## Task to complete
Exact reproduction of all the data is required, with pictures excluded.

## Data items
+ + + + +
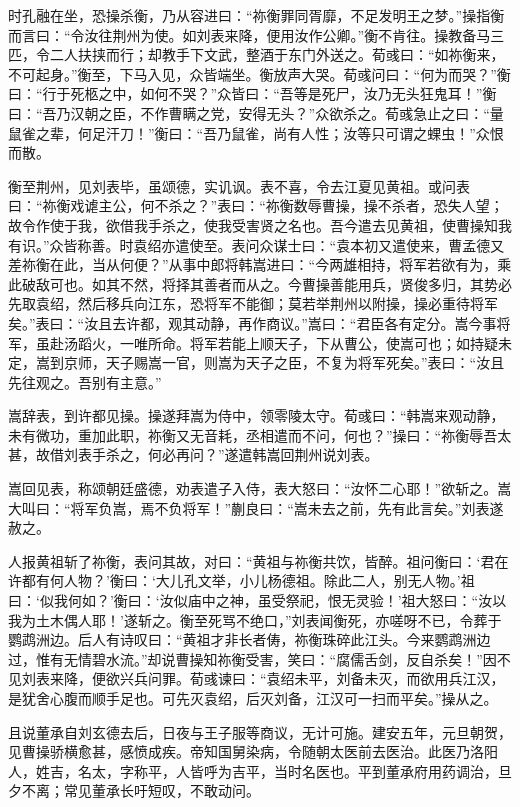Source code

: 时孔融在坐，恐操杀衡，乃从容进曰：“祢衡罪同胥靡，不足发明王之梦。”操指衡而言曰：“令汝往荆州为使。如刘表来降，便用汝作公卿。”衡不肯往。操教备马三匹，令二人扶挟而行；却教手下文武，整酒于东门外送之。荀彧曰：“如祢衡来，不可起身。”衡至，下马入见，众皆端坐。衡放声大哭。荀彧问曰：“何为而哭？”衡曰：“行于死柩之中，如何不哭？”众皆曰：“吾等是死尸，汝乃无头狂鬼耳！”衡曰：“吾乃汉朝之臣，不作曹瞒之党，安得无头？”众欲杀之。荀彧急止之曰：“量鼠雀之辈，何足汗刀！”衡曰：“吾乃鼠雀，尚有人性；汝等只可谓之蜾虫！”众恨而散。

衡至荆州，见刘表毕，虽颂德，实讥讽。表不喜，令去江夏见黄祖。或问表曰：“祢衡戏谑主公，何不杀之？”表曰：“祢衡数辱曹操，操不杀者，恐失人望；故令作使于我，欲借我手杀之，使我受害贤之名也。吾今遣去见黄祖，使曹操知我有识。”众皆称善。时袁绍亦遣使至。表问众谋士曰：“袁本初又遣使来，曹孟德又差祢衡在此，当从何便？”从事中郎将韩嵩进曰：“今两雄相持，将军若欲有为，乘此破敌可也。如其不然，将择其善者而从之。今曹操善能用兵，贤俊多归，其势必先取袁绍，然后移兵向江东，恐将军不能御；莫若举荆州以附操，操必重待将军矣。”表曰：“汝且去许都，观其动静，再作商议。”嵩曰：“君臣各有定分。嵩今事将军，虽赴汤蹈火，一唯所命。将军若能上顺天子，下从曹公，使嵩可也；如持疑未定，嵩到京师，天子赐嵩一官，则嵩为天子之臣，不复为将军死矣。”表曰：“汝且先往观之。吾别有主意。”

嵩辞表，到许都见操。操遂拜嵩为侍中，领零陵太守。荀彧曰：“韩嵩来观动静，未有微功，重加此职，祢衡又无音耗，丞相遣而不问，何也？”操曰：“祢衡辱吾太甚，故借刘表手杀之，何必再问？”遂遣韩嵩回荆州说刘表。

嵩回见表，称颂朝廷盛德，劝表遣子入侍，表大怒曰：“汝怀二心耶！”欲斩之。嵩大叫曰：“将军负嵩，焉不负将军！”蒯良曰：“嵩未去之前，先有此言矣。”刘表遂赦之。

人报黄祖斩了祢衡，表问其故，对曰：“黄祖与祢衡共饮，皆醉。祖问衡曰：‘君在许都有何人物？’衡曰：‘大儿孔文举，小儿杨德祖。除此二人，别无人物。’祖曰：‘似我何如？’衡曰：‘汝似庙中之神，虽受祭祀，恨无灵验！’祖大怒曰：“汝以我为土木偶人耶！’遂斩之。衡至死骂不绝口，”刘表闻衡死，亦嗟呀不已，令葬于鹦鹉洲边。后人有诗叹曰：“黄祖才非长者俦，祢衡珠碎此江头。今来鹦鹉洲边过，惟有无情碧水流。”却说曹操知祢衡受害，笑曰：“腐儒舌剑，反自杀矣！”因不见刘表来降，便欲兴兵问罪。荀彧谏曰：“袁绍未平，刘备未灭，而欲用兵江汉，是犹舍心腹而顺手足也。可先灭袁绍，后灭刘备，江汉可一扫而平矣。”操从之。

且说董承自刘玄德去后，日夜与王子服等商议，无计可施。建安五年，元旦朝贺，见曹操骄横愈甚，感愤成疾。帝知国舅染病，令随朝太医前去医治。此医乃洛阳人，姓吉，名太，字称平，人皆呼为吉平，当时名医也。平到董承府用药调治，旦夕不离；常见董承长吁短叹，不敢动问。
+ + + + +
## Task solution
Source code

: 时孔融在坐，恐操杀衡，乃从容进曰：“祢衡罪同胥靡，不足发明王之梦。”操指衡而言曰：“令汝往荆州为使。如刘表来降，便用汝作公卿。”衡不肯往。操教备马三匹，令二人扶挟而行；却教手下文武，整酒于东门外送之。荀彧曰：“如祢衡来，不可起身。”衡至，下马入见，众皆端坐。衡放声大哭。荀彧问曰：“何为而哭？”衡曰：“行于死柩之中，如何不哭？”众皆曰：“吾等是死尸，汝乃无头狂鬼耳！”衡曰：“吾乃汉朝之臣，不作曹瞒之党，安得无头？”众欲杀之。荀彧急止之曰：“量鼠雀之辈，何足汗刀！”衡曰：“吾乃鼠雀，尚有人性；汝等只可谓之蜾虫！”众恨而散。

衡至荆州，见刘表毕，虽颂德，实讥讽。表不喜，令去江夏见黄祖。或问表曰：“祢衡戏谑主公，何不杀之？”表曰：“祢衡数辱曹操，操不杀者，恐失人望；故令作使于我，欲借我手杀之，使我受害贤之名也。吾今遣去见黄祖，使曹操知我有识。”众皆称善。时袁绍亦遣使至。表问众谋士曰：“袁本初又遣使来，曹孟德又差祢衡在此，当从何便？”从事中郎将韩嵩进曰：“今两雄相持，将军若欲有为，乘此破敌可也。如其不然，将择其善者而从之。今曹操善能用兵，贤俊多归，其势必先取袁绍，然后移兵向江东，恐将军不能御；莫若举荆州以附操，操必重待将军矣。”表曰：“汝且去许都，观其动静，再作商议。”嵩曰：“君臣各有定分。嵩今事将军，虽赴汤蹈火，一唯所命。将军若能上顺天子，下从曹公，使嵩可也；如持疑未定，嵩到京师，天子赐嵩一官，则嵩为天子之臣，不复为将军死矣。”表曰：“汝且先往观之。吾别有主意。”

嵩辞表，到许都见操。操遂拜嵩为侍中，领零陵太守。荀彧曰：“韩嵩来观动静，未有微功，重加此职，祢衡又无音耗，丞相遣而不问，何也？”操曰：“祢衡辱吾太甚，故借刘表手杀之，何必再问？”遂遣韩嵩回荆州说刘表。

嵩回见表，称颂朝廷盛德，劝表遣子入侍，表大怒曰：“汝怀二心耶！”欲斩之。嵩大叫曰：“将军负嵩，焉不负将军！”蒯良曰：“嵩未去之前，先有此言矣。”刘表遂赦之。

人报黄祖斩了祢衡，表问其故，对曰：“黄祖与祢衡共饮，皆醉。祖问衡曰：‘君在许都有何人物？’衡曰：‘大儿孔文举，小儿杨德祖。除此二人，别无人物。’祖曰：‘似我何如？’衡曰：‘汝似庙中之神，虽受祭祀，恨无灵验！’祖大怒曰：“汝以我为土木偶人耶！’遂斩之。衡至死骂不绝口，”刘表闻衡死，亦嗟呀不已，令葬于鹦鹉洲边。后人有诗叹曰：“黄祖才非长者俦，祢衡珠碎此江头。今来鹦鹉洲边过，惟有无情碧水流。”却说曹操知祢衡受害，笑曰：“腐儒舌剑，反自杀矣！”因不见刘表来降，便欲兴兵问罪。荀彧谏曰：“袁绍未平，刘备未灭，而欲用兵江汉，是犹舍心腹而顺手足也。可先灭袁绍，后灭刘备，江汉可一扫而平矣。”操从之。

且说董承自刘玄德去后，日夜与王子服等商议，无计可施。建安五年，元旦朝贺，见曹操骄横愈甚，感愤成疾。帝知国舅染病，令随朝太医前去医治。此医乃洛阳人，姓吉，名太，字称平，人皆呼为吉平，当时名医也。平到董承府用药调治，旦夕不离；常见董承长吁短叹，不敢动问。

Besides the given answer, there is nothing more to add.